De parkeer- en stallingsnormen uit de tabel van artikel 32 van de bouwcode van kracht sinds 15 juli 2024, dienen te worden nageleefd bij nieuwbouw, herbouw, verbouwing, functiewijziging, volume-uitbreiding, wijzigen van het aantal wooneenheden en wijziging tussen de gedefinieerde subfuncties in paragraaf 3. Wie niet op eigen terrein voorziet in de werkelijke parkeerbehoefte, dient hiervoor een compensatie te betalen.
Voorliggende aanvraag genereert een werkelijke parkeerbehoefte van 1 parkeerplaats.
De parkeerbehoefte wordt bepaald op de uitbreiding met 1 wooneenheid.

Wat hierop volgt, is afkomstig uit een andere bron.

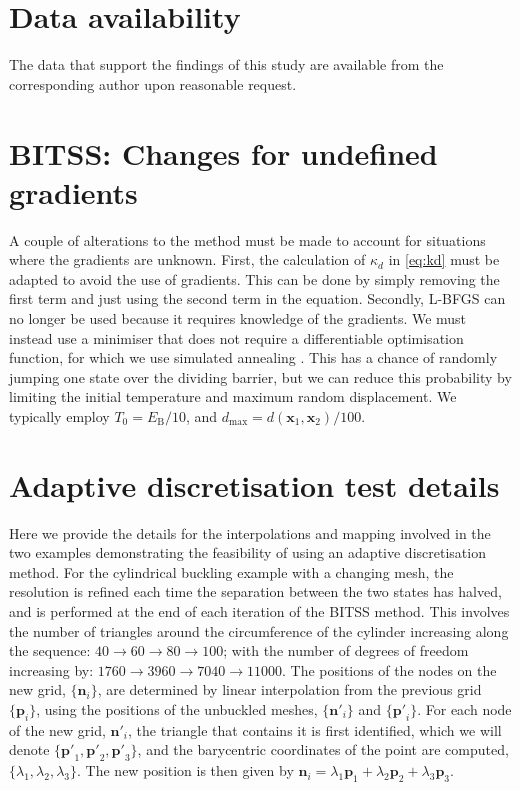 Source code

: \documentclass[aip,jcp,reprint,twocolumn]{revtex4-1}
\begin{document}
\section*{Data availability}
The data that support the findings of this study are available from the corresponding author upon reasonable request.


\appendix
\section{BITSS: Changes for undefined gradients}
A couple of alterations to the method must be made to account for situations where the gradients are unknown.
First, the calculation of $\kappa_d$ in \cref{eq:kd} must be adapted to avoid the use of gradients.
This can be done by simply removing the first term and just using the second term in the equation.
Secondly, L-BFGS can no longer be used because it requires knowledge of the gradients.
We must instead use a minimiser that does not require a differentiable optimisation function, for which we use simulated annealing \cite{Kirkpatrick1983}.
This has a chance of randomly jumping one state over the dividing barrier, but we can reduce this probability by limiting the initial temperature and maximum random displacement.
We typically employ $T_0 = E_\mathrm{B} / 10$, and $d_\mathrm{max} = d(\bm{x}_1, \bm{x}_2) / 100$.

\section{Adaptive discretisation test details}
Here we provide the details for the interpolations and mapping involved in the two examples demonstrating the feasibility of using an adaptive discretisation method.
For the cylindrical buckling example with a changing mesh, the resolution is refined each time the separation between the two states has halved, and is performed at the end of each iteration of the BITSS method.
This involves the number of triangles around the circumference of the cylinder increasing along the sequence: $40 \rightarrow 60 \rightarrow 80 \rightarrow 100$; with the number of degrees of freedom increasing by: $\num{1760} \rightarrow \num{3960} \rightarrow \num{7040} \rightarrow \num{11000}$.
The positions of the nodes on the new grid, $\{\bm{n}_i\}$, are determined by linear interpolation from the previous grid $\{\bm{p}_i\}$, using the positions of the unbuckled meshes, $\{\bm{n'}_i\}$ and $\{\bm{p'}_i\}$.
For each node of the new grid, $\bm{n'}_i$, the triangle that contains it is first identified, which we will denote $\{\bm{p'}_1,\bm{p'}_2,\bm{p'}_3\}$, and the barycentric coordinates of the point are computed, $\{\lambda_1,\lambda_2,\lambda_3\}$.
The new position is then given by $\bm{n}_i = \lambda_1 \bm{p}_1 + \lambda_2 \bm{p}_2 + \lambda_3 \bm{p}_3$.
\end{document}
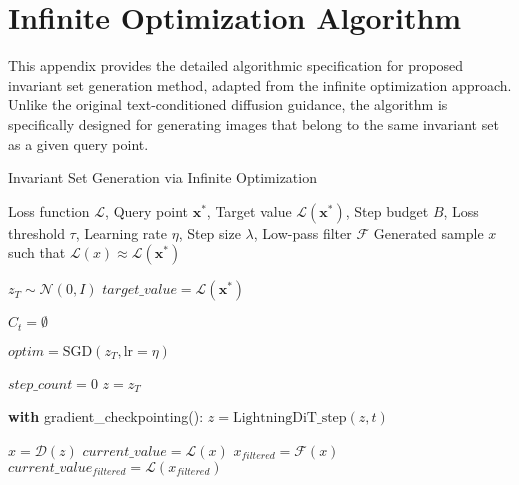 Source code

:\appendix

\section{Infinite Optimization Algorithm}\label{appendix:infinite_optimization}
This appendix provides the detailed algorithmic specification for proposed invariant set generation method, adapted from the infinite optimization approach. Unlike the original text-conditioned diffusion guidance, the algorithm is specifically designed for generating images that belong to the same invariant set as a given query point.

\begin{algorithm}[H]
\caption{Invariant Set Generation via Infinite Optimization}
\label{alg:invariant_generation}
\begin{algorithmic}[1]
\Require Loss function $\mathcal{L}$, Query point $\mathbf{x^*}$, Target value $\mathcal{L}(\mathbf{x^*})$, Step budget $B$, Loss threshold $\tau$, Learning rate $\eta$, Step size $\lambda$, Low-pass filter $\mathcal{F}$
\Ensure Generated sample $x$ such that $\mathcal{L}(x) \approx \mathcal{L}(\mathbf{x^*})$

\State $z_T \sim \mathcal{N}(0, I)$ 
\State $target\_value = \mathcal{L}(\mathbf{x^*})$ 

 
    \State $C_t = \emptyset$ 
\EndFor

\State $optim = \text{SGD}(z_T, \text{lr}=\eta)$ 

\State $step\_count = 0$ 
 
    \State $z = z_T$ 
    
     
        \State \textbf{with} gradient\_checkpointing():
        \State \quad $z = \text{LightningDiT\_step}(z, t)$ 
    \EndFor
    
    \State $x = \mathcal{D}(z)$ 
    \State $current\_value = \mathcal{L}(x)$ 
    \State $x_{filtered} = \mathcal{F}(x)$ 
    \State $current\_value_{filtered} = \mathcal{L}(x_{filtered})$ 
    

\end{algorithmic}
\end{algorithm}
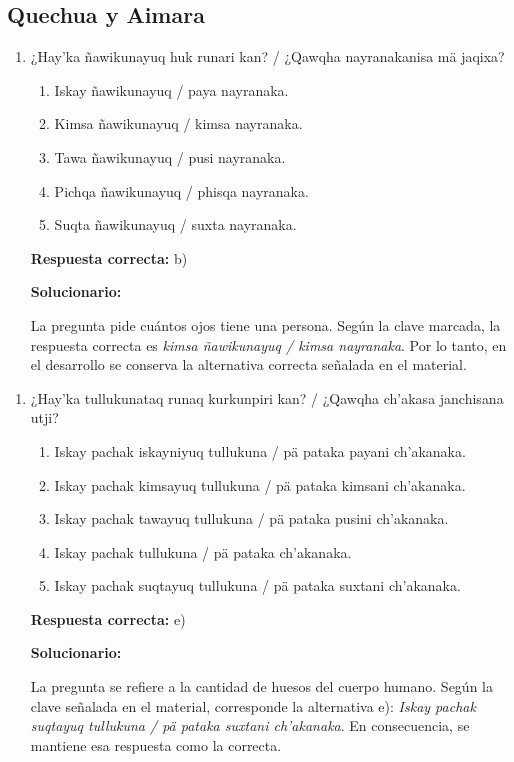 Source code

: \subsection*{Quechua y Aimara}

\begin{enumerate}
	
	\item ¿Hay'ka ñawikunayuq huk runari kan? / ¿Qawqha nayranakanisa mä jaqixa?
	
	\begin{enumerate}[label=\alph*)]
		\item Iskay ñawikunayuq / paya nayranaka.
		\item Kimsa ñawikunayuq / kimsa nayranaka.
		\item Tawa ñawikunayuq / pusi nayranaka.
		\item Pichqa ñawikunayuq / phisqa nayranaka.
		\item Suqta ñawikunayuq / suxta nayranaka.
	\end{enumerate}
	
	\textbf{Respuesta correcta:} b)
	
	\vspace{2mm}
	\textbf{Solucionario:}
	
	La pregunta pide cuántos ojos tiene una persona. Según la clave marcada, la respuesta correcta es \textit{kimsa ñawikunayuq / kimsa nayranaka}. Por lo tanto, en el desarrollo se conserva la alternativa correcta señalada en el material.
	
\end{enumerate}

\begin{enumerate}[resume]
	
	\item ¿Hay'ka tullukunataq runaq kurkunpiri kan? / ¿Qawqha ch'akasa janchisana utji?
	
	\begin{enumerate}[label=\alph*)]
		\item Iskay pachak iskayniyuq tullukuna / pä pataka payani ch'akanaka.
		\item Iskay pachak kimsayuq tullukuna / pä pataka kimsani ch'akanaka.
		\item Iskay pachak tawayuq tullukuna / pä pataka pusini ch'akanaka.
		\item Iskay pachak tullukuna / pä pataka ch'akanaka.
		\item Iskay pachak suqtayuq tullukuna / pä pataka suxtani ch'akanaka.
	\end{enumerate}
	
	\textbf{Respuesta correcta:} e)
	
	\vspace{2mm}
	\textbf{Solucionario:}
	
	La pregunta se refiere a la cantidad de huesos del cuerpo humano. Según la clave señalada en el material, corresponde la alternativa e): \textit{Iskay pachak suqtayuq tullukuna / pä pataka suxtani ch'akanaka}. En consecuencia, se mantiene esa respuesta como la correcta.
	
\end{enumerate}
	




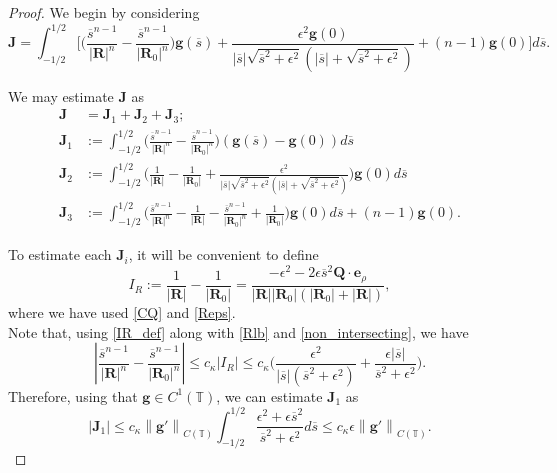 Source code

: \documentclass[11pt]{article}
\numberwithin{equation}{section}
\newcommand{\T}{\mathbb{T}}
\newcommand{\bars}{\overline s}
\newcommand{\be}{\bm{e}}
\newcommand{\abs}[1]{\left\lvert #1 \right\rvert}
\newcommand{\norm}[1]{\left\lVert #1 \right\rVert}
\theoremstyle{definition}
\begin{document}
\begin{proof}
We begin by considering 
\begin{equation}\label{bmJ}
\bm{J} = \int_{-1/2}^{1/2} \bigg[\bigg(\frac{\bars^{n-1}}{\abs{\bm{R}}^n} - \frac{\bars^{n-1}}{\abs{\bm{R}_0}^n} \bigg) \bm{g}(\bars)+ \frac{\epsilon^2 \bm{g}(0)}{\abs{\bars}\sqrt{\bars^2+\epsilon^2} (\abs{\bars}+\sqrt{\bars^2+\epsilon^2})} + (n-1)\bm{g}(0)\bigg]d\bars.
\end{equation}

We may estimate $\bm{J}$ as 
\begin{align*}
\bm{J} &= \bm{J}_1 + \bm{J}_2+\bm{J}_3; \\
\bm{J}_1 &:= \int_{-1/2}^{1/2} \bigg(\frac{\bars^{n-1}}{\abs{\bm{R}}^n} - \frac{\bars^{n-1}}{\abs{\bm{R}_0}^n} \bigg) (\bm{g}(\bars)-\bm{g}(0))d\bars \\
\bm{J}_2 &:= \int_{-1/2}^{1/2} \bigg(\frac{1}{\abs{\bm{R}}} - \frac{1}{\abs{\bm{R}_0}} +\frac{\epsilon^2}{\abs{\bars}\sqrt{\bars^2+\epsilon^2} (\abs{\bars}+\sqrt{\bars^2+\epsilon^2})}  \bigg) \bm{g}(0) d\bars \\
\bm{J}_3 &:= \int_{-1/2}^{1/2} \bigg(\frac{\bars^{n-1}}{\abs{\bm{R}}^n} -\frac{1}{\abs{\bm{R}}} - \frac{\bars^{n-1}}{\abs{\bm{R}_0}^n} +\frac{1}{\abs{\bm{R}_0}} \bigg) \bm{g}(0) d\bars + (n-1) \bm{g}(0). 
\end{align*}

To estimate each $\bm{J}_i$, it will be convenient to define 
\begin{equation}\label{IR_def}
I_R := \frac{1}{\abs{\bm{R}}} - \frac{1}{\abs{\bm{R}_0}} = \frac{-\epsilon^2 - 2\epsilon\bars^2\bm{Q}\cdot\be_\rho}{\abs{\bm{R}}\abs{\bm{R}_0}(\abs{\bm{R}_0}+\abs{\bm{R}})},
\end{equation}
where we have used \eqref{CQ} and \eqref{Reps}. \\

Note that, using \eqref{IR_def} along with \eqref{Rlb} and \eqref{non_intersecting}, we have
\[ \abs{\frac{\bars^{n-1}}{\abs{\bm{R}}^n} - \frac{\bars^{n-1}}{\abs{\bm{R}_0}^n}} \le c_\kappa\abs{I_R}  \le c_\kappa\bigg( \frac{\epsilon^2}{\abs{\bars}(\bars^2+\epsilon^2)} + \frac{\epsilon \abs{\bars}}{\bars^2+\epsilon^2}\bigg). \]
Therefore, using that $\bm{g}\in C^1(\T)$, we can estimate $\bm{J}_1$ as 
\[ \abs{\bm{J}_1} \le c_\kappa \norm{\bm{g}'}_{C(\T)} \int_{-1/2}^{1/2} \frac{\epsilon^2+\epsilon\bars^2}{\bars^2+\epsilon^2} d\bars \le c_\kappa \epsilon \norm{\bm{g}'}_{C(\T)}.  \]


\end{proof}
\end{document}
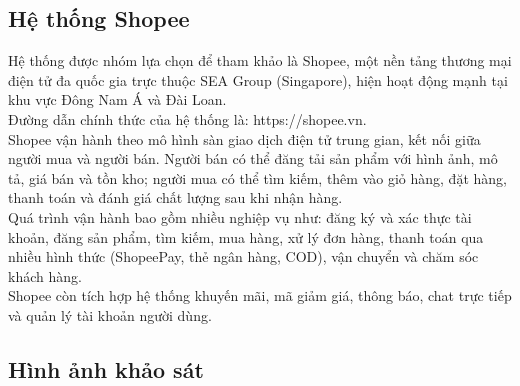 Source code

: \subsection{Hệ thống Shopee}
Hệ thống được nhóm lựa chọn để tham khảo là Shopee, một nền tảng thương mại điện tử đa quốc gia trực thuộc SEA Group (Singapore), hiện hoạt động mạnh tại khu vực Đông Nam Á và Đài Loan.
\\ Đường dẫn chính thức của hệ thống là: https://shopee.vn.
\\ Shopee vận hành theo mô hình sàn giao dịch điện tử trung gian, kết nối giữa người mua và người bán. Người bán có thể đăng tải sản phẩm với hình ảnh, mô tả, giá bán và tồn kho; người mua có thể tìm kiếm, thêm vào giỏ hàng, đặt hàng, thanh toán và đánh giá chất lượng sau khi nhận hàng.
\\ Quá trình vận hành bao gồm nhiều nghiệp vụ như: đăng ký và xác thực tài khoản, đăng sản phẩm, tìm kiếm, mua hàng, xử lý đơn hàng, thanh toán qua nhiều hình thức (ShopeePay, thẻ ngân hàng, COD), vận chuyển và chăm sóc khách hàng.
\\  Shopee còn tích hợp hệ thống khuyến mãi, mã giảm giá, thông báo, chat trực tiếp và quản lý tài khoản người dùng.
\subsection{Hình ảnh khảo sát} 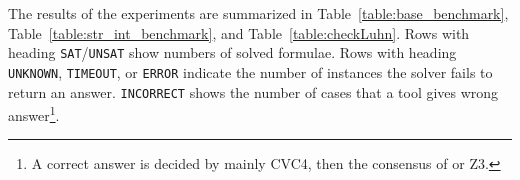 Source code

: The results of the experiments are summarized in Table~\ref{table:base_benchmark}, Table~\ref{table:str_int_benchmark}, and Table~\ref{table:checkLuhn}. Rows with heading \texttt{SAT}/\texttt{UNSAT} show numbers of solved formulae. Rows with heading \texttt{UNKNOWN}, \texttt{TIMEOUT}, or \texttt{ERROR} indicate the number of instances the solver fails to return an answer. \texttt{INCORRECT} shows the number of cases that a tool gives wrong answer\footnote{A correct answer is decided by mainly CVC4, then the consensus of {\tool} or Z3.}.

\begin{table}[h]
\centering
\caption{Results of {\tool}, CVC4, Z3, and Z3-str3 on String-Number Conversion benchmark.}
\label{table:str_int_benchmark}
\end{table}


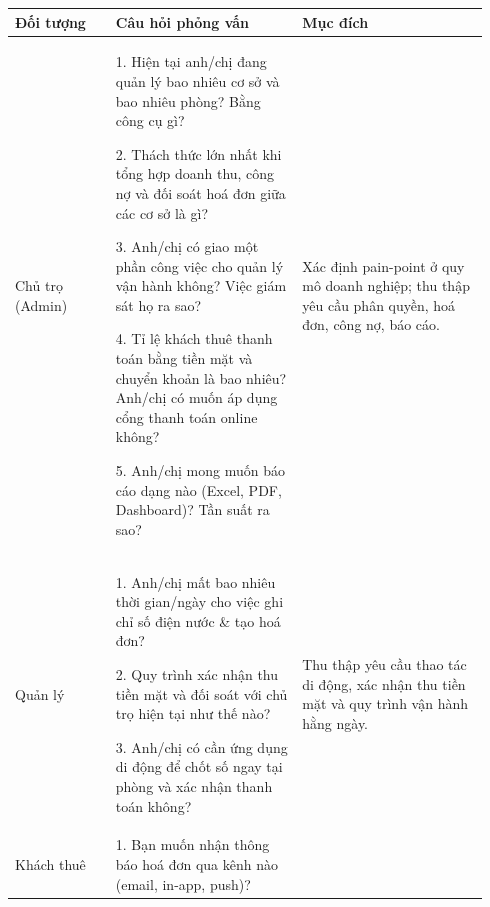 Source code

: \begin{longtable}[]{@{}>{\RaggedRight\arraybackslash}p{0.20\linewidth}>{\RaggedRight\arraybackslash}p{0.37\linewidth}>{\RaggedRight\arraybackslash}p{0.37\linewidth}@{}}
\toprule
\textbf{Đối tượng} & \textbf{Câu hỏi phỏng vấn} & \textbf{Mục
đích}\tabularnewline
\midrule
\endhead
\begin{minipage}[t]{\linewidth}\raggedright
Chủ trọ (Admin)\strut
\end{minipage} & \begin{minipage}[t]{\linewidth}\raggedright
1. Hiện tại anh/chị đang quản lý bao nhiêu cơ sở và bao nhiêu phòng?
Bằng công cụ gì?

2. Thách thức lớn nhất khi tổng hợp doanh thu, công nợ và đối soát hoá
đơn giữa các cơ sở là gì?

3. Anh/chị có giao một phần công việc cho quản lý vận hành không? Việc
giám sát họ ra sao?

4. Tỉ lệ khách thuê thanh toán bằng tiền mặt và chuyển khoản là bao
nhiêu? Anh/chị có muốn áp dụng cổng thanh toán online không?

5. Anh/chị mong muốn báo cáo dạng nào (Excel, PDF, Dashboard)? Tần suất
ra sao?\strut
\end{minipage} & \begin{minipage}[t]{\linewidth}\raggedright
Xác định pain-point ở quy mô doanh nghiệp; thu thập yêu cầu phân quyền,
hoá đơn, công nợ, báo cáo.\strut
\end{minipage}\tabularnewline
\begin{minipage}[t]{\linewidth}\raggedright
Quản lý\strut
\end{minipage} & \begin{minipage}[t]{\linewidth}\raggedright
1. Anh/chị mất bao nhiêu thời gian/ngày cho việc ghi chỉ số điện nước \&
tạo hoá đơn?

2. Quy trình xác nhận thu tiền mặt và đối soát với chủ trọ hiện tại như
thế nào?

3. Anh/chị có cần ứng dụng di động để chốt số ngay tại phòng và xác nhận
thanh toán không?\strut
\end{minipage} & \begin{minipage}[t]{\linewidth}\raggedright
Thu thập yêu cầu thao tác di động, xác nhận thu tiền mặt và quy trình
vận hành hằng ngày.\strut
\end{minipage}\tabularnewline
\begin{minipage}[t]{\linewidth}\raggedright
Khách thuê\strut
\end{minipage} & \begin{minipage}[t]{\linewidth}\raggedright
1. Bạn muốn nhận thông báo hoá đơn qua kênh nào (email, in-app, push)?


\end{minipage}
\end{longtable}
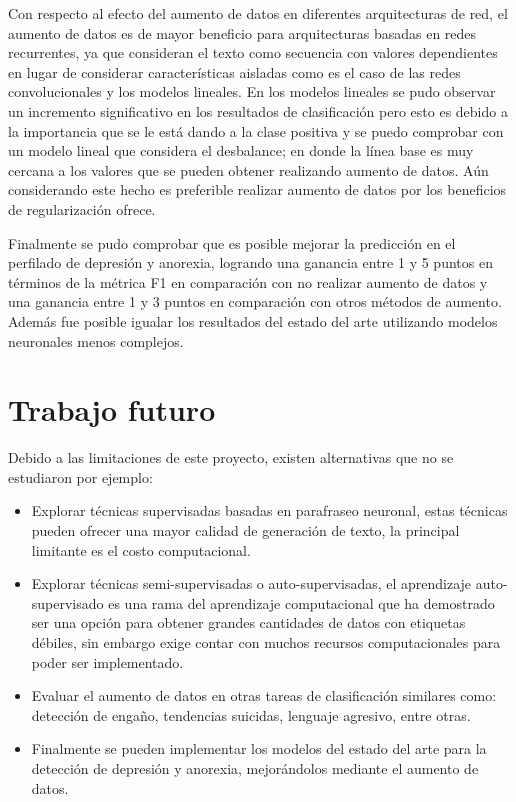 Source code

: Con respecto al efecto del aumento de datos en diferentes arquitecturas de red, el aumento de datos es de mayor beneficio para arquitecturas basadas en redes recurrentes, ya que consideran el texto como secuencia con valores dependientes en lugar de considerar características aisladas como es el caso de las redes convolucionales y los modelos lineales. En los modelos lineales se pudo observar un incremento significativo en los resultados de clasificación pero esto es debido a la importancia que se le está dando a la clase positiva y se puedo comprobar con un modelo lineal que considera el desbalance; en donde la línea base es muy cercana a los valores que se pueden obtener realizando aumento de datos. Aún considerando este hecho es preferible realizar aumento de datos por los beneficios de regularización ofrece.

Finalmente se pudo comprobar que es posible mejorar la predicción en el perfilado de depresión y anorexia, logrando una ganancia entre 1 y 5 puntos en términos de la métrica F1 en comparación con no realizar aumento de datos y una ganancia entre 1 y 3 puntos en comparación con otros métodos de aumento. Además fue posible igualar los resultados del estado del arte utilizando modelos neuronales menos complejos.


\section{Trabajo futuro}

Debido a las limitaciones de este proyecto, existen alternativas que no se estudiaron por ejemplo:

\begin{itemize}
    \item Explorar técnicas supervisadas basadas en parafraseo neuronal, estas técnicas pueden ofrecer una mayor calidad de generación de texto, la principal limitante es el costo computacional.
    
    \item Explorar técnicas semi-supervisadas o auto-supervisadas, el aprendizaje auto-supervisado es una rama del aprendizaje computacional que ha demostrado ser una opción para obtener grandes cantidades de datos con etiquetas débiles, sin embargo exige contar con muchos recursos computacionales para poder ser implementado.
    
    \item Evaluar el aumento de datos en otras tareas de clasificación similares como: detección de engaño, tendencias suicidas, lenguaje agresivo, entre otras.
    
    \item Finalmente se pueden implementar los modelos del estado del arte para la detección de depresión y anorexia, mejorándolos mediante el aumento de datos.
    
\end{itemize}
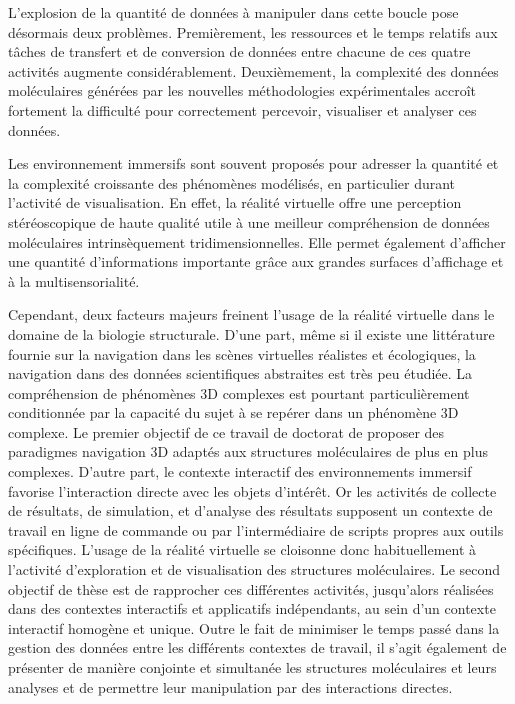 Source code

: L'explosion de la quantité de données à manipuler dans cette boucle pose désormais deux problèmes. Premièrement, les ressources et le temps relatifs aux tâches de transfert et de conversion de données entre chacune de ces quatre activités augmente considérablement. Deuxièmement, la complexité des données moléculaires générées par les nouvelles méthodologies expérimentales accroît fortement la difficulté pour correctement percevoir, visualiser et analyser ces données.

Les environnement immersifs sont souvent proposés pour adresser la quantité et la complexité croissante des phénomènes modélisés, en particulier durant l'activité de visualisation. En effet, la réalité virtuelle offre une perception stéréoscopique de haute qualité utile à une meilleur compréhension de données moléculaires intrinsèquement tridimensionnelles. Elle permet également d'afficher une quantité d'informations importante grâce aux grandes surfaces d'affichage et à la multisensorialité. 

Cependant, deux facteurs majeurs freinent l'usage de la réalité virtuelle dans le domaine de la biologie structurale. D'une part, même si il existe une littérature fournie sur la navigation dans les scènes virtuelles réalistes et écologiques, la navigation dans des données scientifiques abstraites est très peu étudiée. La compréhension de phénomènes 3D complexes est pourtant particulièrement conditionnée par la capacité du sujet à se repérer dans un phénomène 3D complexe. 
Le premier objectif de ce travail de doctorat de proposer des paradigmes navigation 3D adaptés aux structures moléculaires de plus en plus complexes. D'autre part, le contexte interactif des environnements immersif favorise l'interaction directe avec les objets d'intérêt. Or les activités de collecte de résultats, de simulation, et d'analyse des résultats supposent un contexte de travail en ligne de commande ou par l'intermédiaire de scripts propres aux outils spécifiques. L'usage de la réalité virtuelle se cloisonne donc habituellement à l'activité d'exploration et de visualisation des structures moléculaires. Le second objectif de thèse est de rapprocher ces différentes activités, jusqu'alors réalisées dans des contextes interactifs et applicatifs indépendants, au sein d'un contexte interactif homogène et unique. Outre le fait de minimiser le temps passé dans la gestion des données entre les différents contextes de travail, il s'agit également de présenter de manière conjointe et simultanée les structures moléculaires et leurs analyses et de permettre leur manipulation par des interactions directes.

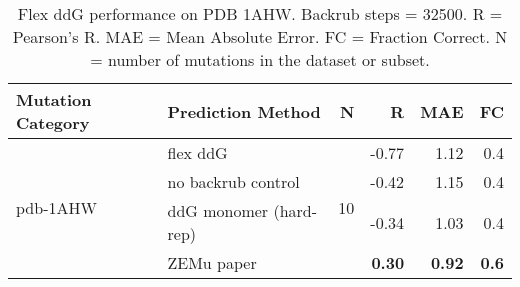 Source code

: \begin{table}
  \begin{tabular}{llrrrr}
\toprule
Mutation Category &       Prediction Method &   N &     R &  MAE &  FC \\
\midrule
 \multirow{ 4}{*}{pdb-1AHW} & flex ddG & \multirow{ 4}{*}{10} & -0.77 & 1.12 & 0.4  \\
 & no backrub control & & -0.42 & 1.15 & 0.4  \\
 & ddG monomer (hard-rep) & & -0.34 & 1.03 & 0.4  \\
 & ZEMu paper & & \textbf{0.30} & \textbf{0.92} & \textbf{0.6}  \\
\bottomrule
\end{tabular}
  \caption[Flex ddG performance on PDB 1AHW]{
    Flex ddG performance on PDB 1AHW. Backrub steps = 32500. R = Pearson's R. MAE = Mean Absolute Error. FC = Fraction Correct. N = number of mutations in the dataset or subset.
  } \label{tab:table-pdb-1AHW}
\end{table}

Bij projecten tot en met 5 wooneenheden is de parkeernorm 1. De parkeerbehoefte is 1. |
De plannen voorzien in 2 nuttige autostal- en autoparkeerplaatsen.
|
Het aantal te realiseren autostal- en autoparkeerplaatsen bedraagt 0.
Het pand heeft een gevel van minder dan 8 meter. Echter werden er 2 poorten met hierachter telkens 1 parkeerplaats vergund. Dit is voldoende om de parkeerbehoefte van de twee vergunde appartementen op te vangen. Het nieuwe appartement genereert nog een bijkomende parkeerplaats. Echter laat het perceel geen bijkomende parkeerplaats meer toe.
|
Het (bijgestelde) aantal ontbrekende autostal- en autoparkeerplaatsen bedraagt dan 1 – 0 = 1.
Het aantal ontbrekende autostal- en autoparkeerplaatsen bedraagt 1 – 0 = 1. Dit is het verschil tussen het aantal autostal- en/of autoparkeerplaatsen volgens de werkelijke parkeerbehoefte en het aantal te realiseren autostal- en autoparkeerplaatsen.
Echter kan de berekende parkeerbehoefte van het nieuwe project worden verminderd met het aantal parkeerplaatsen van de laatst vergunde toestand dat reeds afgewenteld werd op het openbaar domein. Dit op voorwaarde dat realisatie niet mogelijk is. Bijgevolg kan de parkeerbehoefte van de vergunde toestand in mindering gebracht worden voor 0 parkeerplaatsen. Het bijgestelde aantal ontbrekende autostal- en autoparkeerplaatsen bedraagt dan 1 – 0 = 1.
|
Het aantal ontbrekende autostal- en/of autoparkeerplaatsen wordt belast op basis van het belastingreglement op de omgevingsvergunning van 17 december 2019. In deze aanvraag is dit dus van toepassing op 1 plaatsen. |
Fietsvoorzieningen
Er dienen 6 overdekte en afsluitbare fietsstalplaatsen voorzien te worden. Er werden 2 plaatsen ingetekend op het gelijkvloers, er is echter onvoldoende opstelruimte voor deuren en de doorgangen zijn onvoldoende breed om deze vlot met de fiets te kunnen bereiken. Voor en achter deuren dient er 1.7 m ruimte te zijn om de fiets te kunnen opstellen, de doorgang dient overal 1 m breed te zijn.
De dienst Mobiliteit geeft advies met volgende voorwaarden:
Bij een mogelijke vergunning wordt gevraagd deze voorwaarden mee op te nemen.
Advies van het college
Ongunstig advies te verlenen voor de aanvraag tot omgevingsvergunning.
Dit advies werd opgemaakt op basis van PIV 2.
Procedurestap | Datum |
Ontvangst adviesvraag | 2 januari 2025 |
Start openbaar onderzoek | 17 januari 2025 |
Einde openbaar onderzoek | 15 februari 2025 |
Gemeenteraad voor aanleg, wijziging, verplaatsing of opheffing van gemeentewegen | geen |
Uiterste adviesdatum | 21 februari 2025 |
De aanvraag werd onderworpen aan 1 openbaar onderzoek. Er werden geen standpunten, opmerkingen of bezwaren ingediend tijdens de openbaarmaking.
Informatievergadering
Een informatievergadering was niet vereist en werd niet gehouden.
Het college beslist een ongunstig advies, zoals geformuleerd in de argumentatie, te geven op de aanvraag.